04 — Threat modeling at actual speed

Threat modeling is one of the most valuable things security engineering does and also one of the most time-consuming to start. The blank page problem is real. AI is a remarkably good brainstorming partner for STRIDE analysis, simply because it knows the patterns.

Give it an architecture diagram description, a data flow, or just a prose explanation of what you're building. Ask it to walk through STRIDE and generate threat scenarios. Expect maybe 40% to be relevant to your specific context, that's still a solid head start that takes twenty minutes instead of half a day. You're generating the idea surface; you're still doing the judgment work.

The workflow: Start with a prose description of your architecture and feed it into your model of choice. Let it run a STRIDE pass and generate threat scenarios, expect about 40% direct relevance, which is still a day of thinking compressed into twenty minutes. From there, use OWASP Threat Dragon or IriusRisk to structure and track what comes out of that session. The AI generates the idea surface; the tool keeps it organised and auditable. You're still doing the judgment work. You're just not starting from zero.

Try this prompt:

"Here's our new API gateway architecture: [describe it]. Apply STRIDE threat modeling. For each threat category, list the top 3 attack scenarios most relevant to an API that handles PII and financial data. Then suggest which ones should have the highest priority mitigations."
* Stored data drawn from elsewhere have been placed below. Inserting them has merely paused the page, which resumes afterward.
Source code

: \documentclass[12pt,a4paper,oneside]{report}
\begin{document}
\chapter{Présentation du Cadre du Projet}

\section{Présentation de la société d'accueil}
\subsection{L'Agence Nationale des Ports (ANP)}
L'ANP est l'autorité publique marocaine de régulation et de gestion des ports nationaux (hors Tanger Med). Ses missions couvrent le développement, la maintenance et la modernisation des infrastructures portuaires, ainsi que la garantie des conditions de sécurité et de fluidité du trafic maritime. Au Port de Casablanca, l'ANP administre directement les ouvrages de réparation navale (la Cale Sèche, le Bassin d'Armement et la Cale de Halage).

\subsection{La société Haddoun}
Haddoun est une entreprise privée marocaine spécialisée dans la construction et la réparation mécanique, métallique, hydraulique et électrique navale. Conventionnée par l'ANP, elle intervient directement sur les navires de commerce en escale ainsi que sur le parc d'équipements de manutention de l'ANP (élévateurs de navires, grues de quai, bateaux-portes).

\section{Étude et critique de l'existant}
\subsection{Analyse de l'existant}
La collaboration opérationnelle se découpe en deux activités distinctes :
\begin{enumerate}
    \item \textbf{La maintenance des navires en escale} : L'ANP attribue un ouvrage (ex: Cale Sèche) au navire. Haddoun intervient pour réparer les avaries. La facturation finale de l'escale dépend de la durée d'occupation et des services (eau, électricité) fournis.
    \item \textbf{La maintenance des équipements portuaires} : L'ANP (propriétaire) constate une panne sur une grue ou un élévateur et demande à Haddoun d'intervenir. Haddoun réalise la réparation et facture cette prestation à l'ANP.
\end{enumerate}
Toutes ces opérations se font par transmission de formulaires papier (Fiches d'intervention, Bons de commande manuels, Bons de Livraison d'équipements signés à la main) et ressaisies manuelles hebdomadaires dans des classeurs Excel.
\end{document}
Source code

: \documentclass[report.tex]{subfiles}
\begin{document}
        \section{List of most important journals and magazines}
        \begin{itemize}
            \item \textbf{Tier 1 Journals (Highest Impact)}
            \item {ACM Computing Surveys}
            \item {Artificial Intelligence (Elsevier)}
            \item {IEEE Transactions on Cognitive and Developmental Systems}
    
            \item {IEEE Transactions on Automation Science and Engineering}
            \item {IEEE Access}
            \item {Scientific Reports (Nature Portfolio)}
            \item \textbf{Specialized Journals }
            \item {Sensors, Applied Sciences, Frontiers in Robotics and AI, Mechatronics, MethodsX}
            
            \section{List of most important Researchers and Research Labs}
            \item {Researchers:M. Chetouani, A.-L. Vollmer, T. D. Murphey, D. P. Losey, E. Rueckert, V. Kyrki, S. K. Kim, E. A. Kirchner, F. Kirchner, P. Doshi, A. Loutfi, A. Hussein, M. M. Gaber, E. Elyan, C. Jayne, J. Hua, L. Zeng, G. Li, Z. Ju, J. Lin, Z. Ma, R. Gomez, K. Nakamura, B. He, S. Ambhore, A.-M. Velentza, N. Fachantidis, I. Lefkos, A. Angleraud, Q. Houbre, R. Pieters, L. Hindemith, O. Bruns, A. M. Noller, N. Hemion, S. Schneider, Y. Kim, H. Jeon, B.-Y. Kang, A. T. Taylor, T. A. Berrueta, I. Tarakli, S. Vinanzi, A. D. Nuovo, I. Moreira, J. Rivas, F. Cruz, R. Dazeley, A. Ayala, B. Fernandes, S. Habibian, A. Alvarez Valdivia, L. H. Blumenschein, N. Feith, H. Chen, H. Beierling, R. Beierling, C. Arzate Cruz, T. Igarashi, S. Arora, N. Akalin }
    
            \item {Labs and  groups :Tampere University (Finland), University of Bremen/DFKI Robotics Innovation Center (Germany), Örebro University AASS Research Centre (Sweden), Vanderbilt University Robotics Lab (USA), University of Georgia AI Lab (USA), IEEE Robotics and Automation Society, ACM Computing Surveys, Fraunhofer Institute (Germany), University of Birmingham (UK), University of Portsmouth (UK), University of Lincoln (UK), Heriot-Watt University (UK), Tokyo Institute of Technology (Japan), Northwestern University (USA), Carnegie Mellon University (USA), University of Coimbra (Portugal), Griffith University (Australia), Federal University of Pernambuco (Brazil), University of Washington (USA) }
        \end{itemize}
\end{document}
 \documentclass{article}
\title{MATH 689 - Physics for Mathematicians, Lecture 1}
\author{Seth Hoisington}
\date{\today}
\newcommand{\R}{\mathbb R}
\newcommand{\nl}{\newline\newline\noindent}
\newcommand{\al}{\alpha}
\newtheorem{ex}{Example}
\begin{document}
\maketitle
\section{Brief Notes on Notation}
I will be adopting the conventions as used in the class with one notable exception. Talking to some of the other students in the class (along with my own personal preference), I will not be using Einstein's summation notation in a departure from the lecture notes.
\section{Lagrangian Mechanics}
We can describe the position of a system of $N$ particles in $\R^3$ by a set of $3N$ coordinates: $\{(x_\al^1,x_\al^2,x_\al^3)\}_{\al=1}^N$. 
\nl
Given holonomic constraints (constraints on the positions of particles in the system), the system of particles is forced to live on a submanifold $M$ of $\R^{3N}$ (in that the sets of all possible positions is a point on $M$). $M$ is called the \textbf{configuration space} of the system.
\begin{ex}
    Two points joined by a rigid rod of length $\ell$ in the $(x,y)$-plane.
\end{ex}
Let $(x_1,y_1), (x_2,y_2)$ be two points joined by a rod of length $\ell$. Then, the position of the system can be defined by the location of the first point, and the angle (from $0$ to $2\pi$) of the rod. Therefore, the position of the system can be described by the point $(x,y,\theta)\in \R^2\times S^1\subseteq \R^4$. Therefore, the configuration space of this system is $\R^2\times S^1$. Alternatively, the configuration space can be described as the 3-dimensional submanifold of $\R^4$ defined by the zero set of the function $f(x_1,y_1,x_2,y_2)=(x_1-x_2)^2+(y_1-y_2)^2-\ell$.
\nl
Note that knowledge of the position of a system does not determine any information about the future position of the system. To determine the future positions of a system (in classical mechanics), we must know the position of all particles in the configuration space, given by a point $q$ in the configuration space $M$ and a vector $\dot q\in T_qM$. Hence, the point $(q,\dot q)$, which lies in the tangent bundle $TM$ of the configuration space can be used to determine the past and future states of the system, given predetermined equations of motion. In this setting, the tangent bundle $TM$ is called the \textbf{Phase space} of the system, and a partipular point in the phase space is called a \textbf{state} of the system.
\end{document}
05 — Write the documentation nobody wrote

Security runbooks. Incident response playbooks. The "what to do when X happens at 2am" guide that lives entirely in the head of one person who is currently on vacation. AI is genuinely great at scaffolding this content if you give it the raw material, like your notes, your process, your war stories.

The workflow: Talk through an incident response flow like you're explaining it to a new hire. Paste in your rough notes or a post-mortem. Let the model structure it into a proper playbook, then edit for accuracy and institutional specifics. For anything that needs to live somewhere searchable and version-controlled, Confluence has AI-assisted drafting built in now, and Notion AI handles the same job well. The goal isn't a perfect first draft, it's a real document that the next person on call can actually use.

06 — The rules nobody talks about

A few things that sound obvious but genuinely trip people up.

Never paste production data, real credentials, or anything sensitive into a consumer AI product. If you need to work with production data, run a local model, Ollama with Llama or Mistral works fine for most analysis tasks and nothing leaves your machine. This matters more than people treat it: AI-service credential leaks grew 81% on public GitHub last year, a decent chunk of which was engineers pasting things into workflows they didn't think through.

Treat the output like a smart intern's first draft. Fast, often right, needs verification. Ask it to explain its reasoning, if it can't, be more skeptical. The moment you stop engaging critically is the moment it starts costing you.

Use the adversarial framing. Ask it to steelman the attacker's perspective: "Here's our mitigation plan — how would a motivated attacker get around it?" That's where AI gets genuinely useful for security specifically. It can generate attack variations faster than any single brain, and it doesn't have your blind spots.

Watch your AI coding tools as a new attack surface. Your developers' Cursor rules files and Copilot configs can be tampered with to silently generate backdoored code. Deploy GitGuardian or TruffleHog as pre-commit hooks across all repos, including with hooks specifically for AI tool workflows, not just standard CI/CD pipelines.

The Carrie Ending

And just like that, I couldn't help but wonder — what if the most dangerous thing in security was never the threat actor, the zero-day, or even the user who clicked the link. What if it was always the engineer who didn't understand the tools they were using, but was using them anyway?

AI is just the latest tool. Know when, how and why you are using it.